Using the records that follow, tally the lines containing the word "help" and state only the count.

(Supplied data Opens)

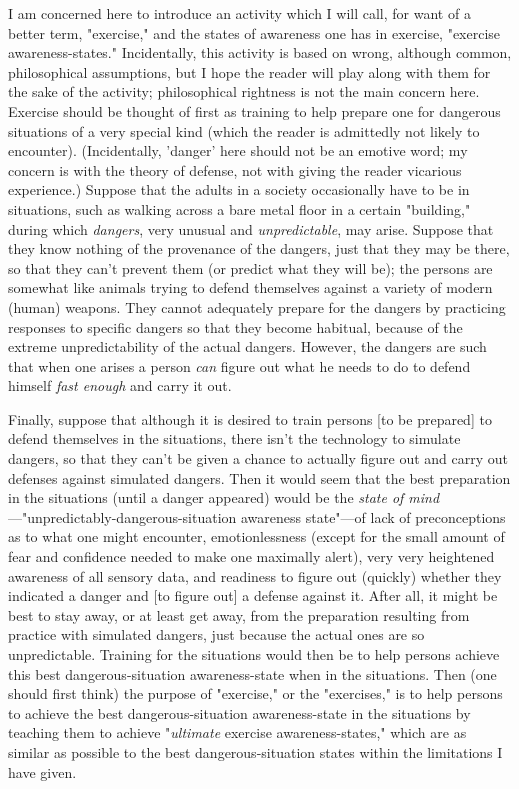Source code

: I am concerned here to introduce an activity which I will call, for want of 
a better term, "exercise," and the states of awareness one has in exercise, 
"exercise awareness-states." Incidentally, this activity is based on wrong, 
although common, philosophical assumptions, but I hope the reader will play 
along with them for the sake of the activity; philosophical rightness is not 
the main concern here. Exercise should be thought of first as training to help 
prepare one for dangerous situations of a very special kind (which the 
reader is admittedly not likely to encounter). (Incidentally, 'danger' here 
should not be an emotive word; my concern is with the theory of defense, 
not with giving the reader vicarious experience.) Suppose that the adults in 
a society occasionally have to be in situations, such as walking across a 
bare metal floor in a certain "building," during which \emph{dangers}, very unusual 
and \emph{unpredictable}, may arise. Suppose that they know nothing of the 
provenance of the dangers, just that they may be there, so that they can't 
prevent them (or predict what they will be); the persons are somewhat like 
animals trying to defend themselves against a variety of modern (human) 
weapons. They cannot adequately prepare for the dangers by practicing 
responses to specific dangers so that they become habitual, because of the 
extreme unpredictability of the actual dangers. However, the dangers are 
such that when one arises a person \emph{can} figure out what he needs to do to 
defend himself \emph{fast enough} and carry it out. 

Finally, suppose that although it is desired to train persons [to be prepared] 
to defend themselves in the situations, there isn't the technology to simulate 
dangers, so that they can't be given a chance to actually figure out and carry 
out defenses against simulated dangers. Then it would seem that the best 
preparation in the situations (until a danger appeared) would be the \emph{state 
of mind}---"unpredictably-dangerous-situation awareness state"---of lack of 
preconceptions as to what one might encounter, emotionlessness (except 
for the small amount of fear and confidence needed to make one maximally 
alert), very very heightened awareness of all sensory data, and readiness 
to figure out (quickly) whether they indicated a danger and [to figure out] a 
defense against it. After all, it might be best to stay away, or at least get 
away, from the preparation resulting from practice with simulated dangers, 
just because the actual ones are so unpredictable. Training for the situations 
would then be to help persons achieve this best dangerous-situation 
awareness-state when in the situations. Then (one should first think) the purpose 
of "exercise," or the "exercises," is to help persons to achieve the best 
dangerous-situation awareness-state in the situations by teaching them to 
achieve "\emph{ultimate} exercise awareness-states," which are as similar as 
possible to the best dangerous-situation states within the limitations I have 
given.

(Supplied data Closes)

[Reply] 3